What you should do:
What you hand back must match the records word for word, with no pictures.

Source records:
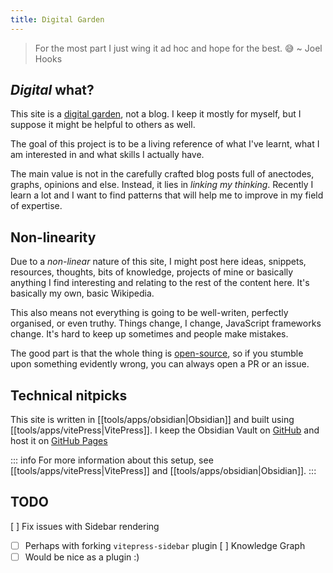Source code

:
 ```yaml
---
title: Digital Garden
---
```


> For the most part I just wing it ad hoc and hope for the best. 😅
> ~ Joel Hooks

## _Digital_ what?

This site is a [digital garden](https://joelhooks.com/digital-garden/), not a blog. I keep it mostly for myself, but I suppose it might be helpful to others as well.

The goal of this project is to be a living reference of what I've learnt, what I am interested in and what skills I actually have.

The main value is not in the carefully crafted blog posts full of anectodes, graphs, opinions and else. Instead, it lies in _linking my thinking_. Recently I learn a lot and I want to find patterns that will help me to improve in my field of expertise.

## Non-linearity

Due to a _non-linear_ nature of this site, I might post here ideas, snippets, resources, thoughts, bits of knowledge, projects of mine or basically anything I find interesting and relating to the rest of the content here. It's basically my own, basic Wikipedia.

This also means not everything is going to be well-writen, perfectly organised, or even truthy. Things change, I change, JavaScript frameworks change. It's hard to keep up sometimes and people make mistakes.

The good part is that the whole thing is [open-source](https://github.com/kkoscielniak/the-garden-content), so if you stumble upon something evidently wrong, you can always open a PR or an issue.

## Technical nitpicks

This site is written in [[tools/apps/obsidian|Obsidian]] and built using [[tools/apps/vitePress|VitePress]]. I keep the Obsidian Vault on [GitHub](https://github.com/kkoscielniak/digital-garden) and host it on [GitHub Pages](https://pages/github.com)

::: info
For more information about this setup, see [[tools/apps/vitePress|VitePress]] and [[tools/apps/obsidian|Obsidian]].
:::

## TODO

[ ] Fix issues with Sidebar rendering

- [ ] Perhaps with forking `vitepress-sidebar` plugin
      [ ] Knowledge Graph
- [ ] Would be nice as a plugin :)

Solution:
Source code

:
 ```yaml
---
title: Digital Garden
---
```


> For the most part I just wing it ad hoc and hope for the best. 😅
> ~ Joel Hooks

## _Digital_ what?

This site is a [digital garden](https://joelhooks.com/digital-garden/), not a blog. I keep it mostly for myself, but I suppose it might be helpful to others as well.

The goal of this project is to be a living reference of what I've learnt, what I am interested in and what skills I actually have.

The main value is not in the carefully crafted blog posts full of anectodes, graphs, opinions and else. Instead, it lies in _linking my thinking_. Recently I learn a lot and I want to find patterns that will help me to improve in my field of expertise.

## Non-linearity

Due to a _non-linear_ nature of this site, I might post here ideas, snippets, resources, thoughts, bits of knowledge, projects of mine or basically anything I find interesting and relating to the rest of the content here. It's basically my own, basic Wikipedia.

This also means not everything is going to be well-writen, perfectly organised, or even truthy. Things change, I change, JavaScript frameworks change. It's hard to keep up sometimes and people make mistakes.

The good part is that the whole thing is [open-source](https://github.com/kkoscielniak/the-garden-content), so if you stumble upon something evidently wrong, you can always open a PR or an issue.

## Technical nitpicks

This site is written in [[tools/apps/obsidian|Obsidian]] and built using [[tools/apps/vitePress|VitePress]]. I keep the Obsidian Vault on [GitHub](https://github.com/kkoscielniak/digital-garden) and host it on [GitHub Pages](https://pages/github.com)

::: info
For more information about this setup, see [[tools/apps/vitePress|VitePress]] and [[tools/apps/obsidian|Obsidian]].
:::

## TODO

[ ] Fix issues with Sidebar rendering

- [ ] Perhaps with forking `vitepress-sidebar` plugin
      [ ] Knowledge Graph
- [ ] Would be nice as a plugin :)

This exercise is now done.